As the demand for green energy is increasing, investment in offshore wind farms continues to rise. Market studies predict the global offshore wind market to reach USD 56.8 billion by 2026, almost twice the amount of 2021. The International Renewable Energy Agency’s (IRENA) 1.5 °C scenario foresees an increase from the 34 GW today to 380 GW by 2030 and more than 2,000 GW by 2050.

The advantages of going offshore are multiple: in the sea wind tends to be more uniform and occur at higher speeds; suitable terrain is easier to come by than on land; visual and noise impact are reduced – all these factors facilitate the construction of taller turbines and larger wind parks, thereby increasing production capacity.

On the other hand, high capital and maintenance costs and technologies that are lagging the fast development of the market make offshore wind parks a challenge.

The open sea presents harsh conditions; winds are both friend and foe: exceeding a certain speed they can lead to a shutdown of the turbines. Erosion is another common cause for turbine failure, especially as the industry pursues larger blades and expands to regions with more challenging climate.

“The big problem for the main component exchanges is that we cannot predict them,” explains Matthias Stammermann, Project Manager, Omexom Renewable Energies Offshore. “When they happen, we have to react. The turbine stands still, is not producing green energy, and we have to prepare all the processes, get the material, get the vessels, and also the permissions.”

He explains that, in the example of generators, one of the most important components of the turbine, failures can cause a standstill of between 30 to 50 days. To the already significant repair costs, the financial burden related to production loss can amount to several thousands of euros a day.

Responsible for the long turnaround is the need for specific, large vessels to replace the generators, and the lack of availability and long shipping times constitute a bottleneck in the replacement works.

Being able to predict and anticipate generator failure would allow to plan shipments and reduce the total downtime considerably.

In the past, different technologies have been tried, but even advanced vibration monitoring solutions were unsuccessful due to noise from overlaying frequencies from other components on the same spectrum. Corrective maintenance and a scramble to reduce lost time therefore remains the status quo in most of the explorations.

Using the Riffgat wind farm in the German North Sea as a testing site, Omexom, in the framework of Leonard’s AI program, has developed another solution that may just change the future of turbine maintenance in offshore operations.

In the Omexom and Leonard collaboration, already existing sensor data collected in the SCADA system of turbines working under normal conditions was used to model the behavior of each wind turbine.
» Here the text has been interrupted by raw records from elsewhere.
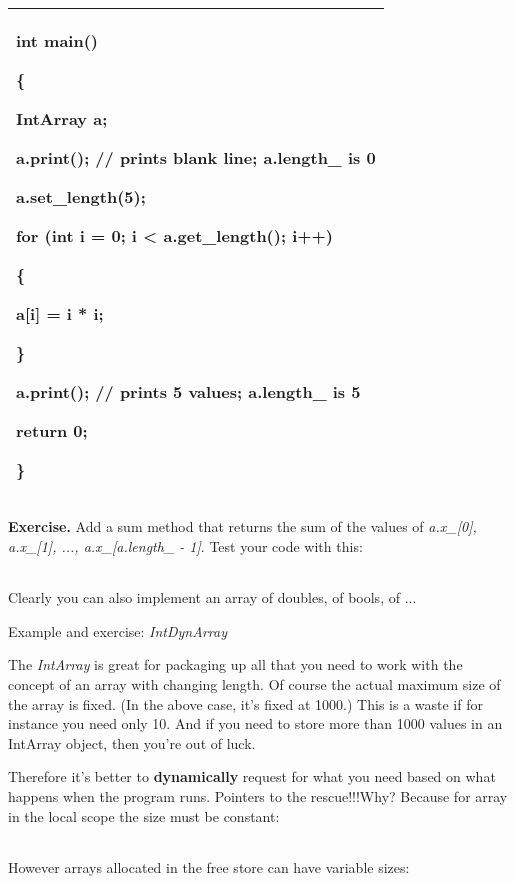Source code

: \documentclass[
]{article}
\begin{document}
\begin{longtable}[]{@{}l@{}}
\toprule
\endhead
\begin{minipage}[t]{0.97\columnwidth}\raggedright
int main()

\{

IntArray a;

a.print(); // prints blank line; a.length\_ is 0

a.set\_length(5);

for (int i = 0; i \textless{} a.get\_length(); i++)

\{

a{[}i{]} = i * i;

\}

a.print(); // prints 5 values; a.length\_ is 5

return 0;

\}\strut
\end{minipage}\tabularnewline
\bottomrule
\end{longtable}

\textbf{Exercise. }Add a sum method that returns the sum of the values
of \emph{a.x\_{[}0{]}, a.x\_{[}1{]}, ..., a.x\_{[}a.length\_ - 1{]}}.
Test your code with this:

\begin{longtable}[]{@{}@{}}
\toprule
\endhead
\bottomrule
\end{longtable}

Clearly you can also implement an array of doubles, of bools, of ...

Example and exercise: \emph{IntDynArray}

The \emph{IntArray} is great for packaging up all that you need to work
with the concept of an array with changing length. Of course the actual
maximum size of the array is fixed. (In the above case, it's fixed at
1000.) This is a waste if for instance you need only 10. And if you need
to store more than 1000 values in an IntArray object, then you're out of
luck.

Therefore it's better to \textbf{dynamically} request for what you need
based on what happens when the program runs. Pointers to the
rescue!!!Why? Because for array in the local scope the size must be
constant:

\begin{longtable}[]{@{}@{}}
\toprule
\endhead
\bottomrule
\end{longtable}

However arrays allocated in the free store can have variable sizes:
\end{document}
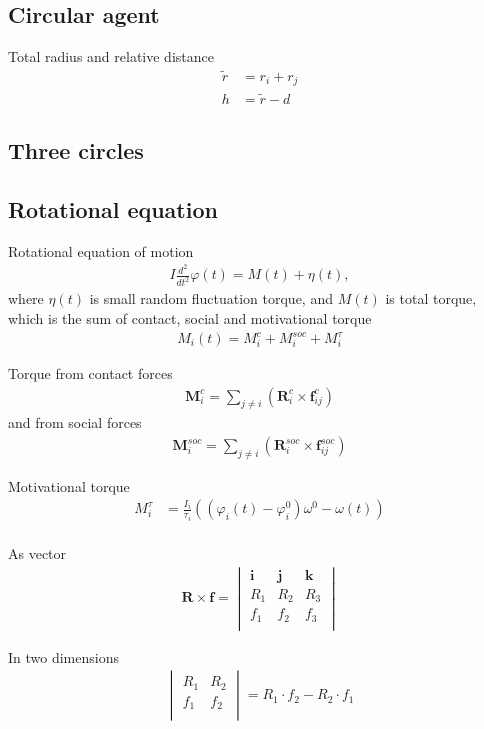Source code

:\subsection{Circular agent}
Total radius and relative distance
\begin{align}
\tilde{r} &= r_{i} + r_{j} \\
h &= \tilde{r} - d
\end{align}

\subsection{Three circles}




\subsection{Rotational equation}
Rotational equation of motion 
\begin{align}
I \frac{d^{2}}{d t^{2}} \varphi(t) = M(t) + \eta(t),
\end{align}
where $ \eta(t) $ is small random fluctuation torque, and $ M(t) $ is total torque, which is the sum of contact, social and motivational torque
\begin{align}
M_{i}(t) = M_{i}^{c} + M_{i}^{soc} + M_{i}^{\tau}
\end{align}

Torque from contact forces
\begin{align}
\mathbf{M}_{i}^{c} = \sum_{j\neq i}^{} \left(\mathbf{R}_{i}^{c} \times \mathbf{f}_{ij}^{c}\right)
\end{align}
and from social forces
\begin{align}
\mathbf{M}_{i}^{soc} = \sum_{j\neq i}^{} \left(\mathbf{R}_{i}^{soc} \times \mathbf{f}_{ij}^{soc}\right)
\end{align}

Motivational torque
\begin{align}
M_{i}^{\tau} &= \frac{I_{i}}{\tau_{i}} \left((\varphi_{i}(t) - \varphi_{i}^{0}) \omega^{0} - \omega(t)\right) \\
\end{align}

As vector
\begin{align}
\mathbf{R} \times \mathbf{f} =  \begin{vmatrix} \mathbf{i} & \mathbf{j} & \mathbf{k} \\ R_{1} & R_{2} & R_{3} \\ f_{1} & f_{2} & f_{3} \\ \end{vmatrix} 
\end{align}

In two dimensions
\begin{align}
\begin{vmatrix} R_{1} & R_{2} \\ f_{1} & f_{2} \\ \end{vmatrix} = R_{1} \cdot f_{2} - R_{2} \cdot f_{1}
\end{align}
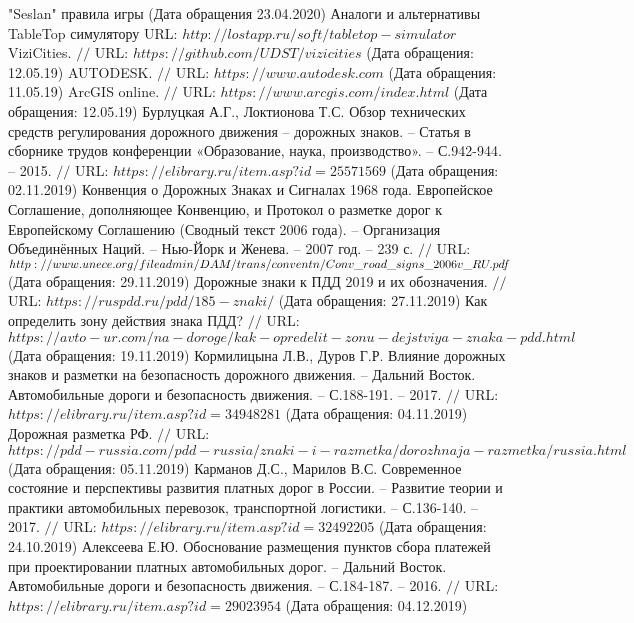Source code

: \makeatletter \renewcommand{} \makeatother
\renewcommand\refname{Список использованных источников}
\begin{thebibliography}{00}
	
	 "Seslan" правила игры (Дата обращения 23.04.2020)
	Аналоги и альтернативы TableTop симулятору
	URL: $http://lostapp.ru/soft/tabletop-simulator$
	ViziCities. $//$ URL: $https://github.com/UDST/vizicities$ (Дата обращения: 12.05.19)
	AUTODESK. $//$ URL: $https://www.autodesk.com$ (Дата обращения: 11.05.19)
	ArcGIS online. $//$ URL: $https://www.arcgis.com/index.html$ (Дата обращения: 12.05.19)
	Бурлуцкая А.Г., Локтионова Т.С. Обзор технических средств регулирования дорожного движения -- дорожных знаков. -- Статья в сборнике трудов конференции «Образование, наука, производство». -- С.942-944. -- 2015. $//$ URL: $https://elibrary.ru/item.asp?id=25571569$ (Дата обращения: 02.11.2019)
	Конвенция о Дорожных Знаках и Сигналах 1968 года. Европейское Соглашение, дополняющее Конвенцию, и Протокол о разметке дорог к Европейскому Соглашению (Сводный текст 2006 года). -- Организация Объединённых Наций. -- Нью-Йорк и Женева. -- 2007 год. -- 239 с. $//$ URL: $http://www.unece.org/fileadmin/DAM/trans/conventn/Conv\_road\_\\
	signs\_2006v\_RU.pdf$ (Дата обращения: 29.11.2019)
	Дорожные знаки к ПДД 2019 и их обозначения. $//$ URL: $https://ruspdd.ru/pdd/185-znaki/$ (Дата обращения: 27.11.2019)
	Как определить зону действия знака ПДД? $//$ URL: $https://avto-ur.com/na-doroge/kak-opredelit-zonu-dejstviya-znaka-pdd.html$ (Дата обращения: 19.11.2019)
	Кормилицына Л.В., Дуров Г.Р. Влияние дорожных знаков и разметки на безопасность дорожного движения. -- Дальний Восток. Автомобильные дороги и безопасность движения. -- С.188-191. -- 2017. $//$ URL: $https://elibrary.ru/item.asp?id=34948281$ (Дата обращения: 04.11.2019)
	Дорожная разметка РФ. $//$ URL: $https://pdd-russia.com/pdd-russia/znaki-i-razmetka/dorozhnaja-razmetka/russia.html$ (Дата обращения: 05.11.2019)
	Карманов Д.С., Марилов В.С. Современное состояние и перспективы развития платных дорог в России. -- Развитие теории и практики автомобильных перевозок, транспортной логистики. -- С.136-140. -- 2017. $//$ URL: $https://elibrary.ru/item.asp?id=32492205$ (Дата обращения: 24.10.2019)
	Алексеева Е.Ю. Обоснование размещения пунктов сбора платежей при проектировании платных автомобильных дорог. -- Дальний Восток. Автомобильные дороги и безопасность движения. -- С.184-187. -- 2016. $//$ URL: $https://elibrary.ru/item.asp?id=29023954$ (Дата обращения: 04.12.2019)

\end{thebibliography}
This model then allows to reconstruct their behavior under normal conditions over time. The difference between the actual signal and the reconstructed normal conditions is then used to detect abnormal behavior and trigger an alarm when the difference is considerable.

The alert is then submitted to the operational manager through a user-friendly interface for validation.

Using this solution, Omexom Offshore was able to anticipate a generator exchange for the first time.

“We were very eager to join [the Leonard] program and happy that we are already getting the first beneficial results,” Stammerman said.

“Digitalisation is a great tool for us to predict possible breakdowns and if we use the smart AI concept and make use of the data we are already collecting, it will improve our processes and ensure that we produce as much green energy as possible.

Soon, Omexom Offshore plans to apply this model to other wind farms and develop it for different components, highlighting the business unit’s ambition to become an expert in predictive maintenance for offshore windfarms.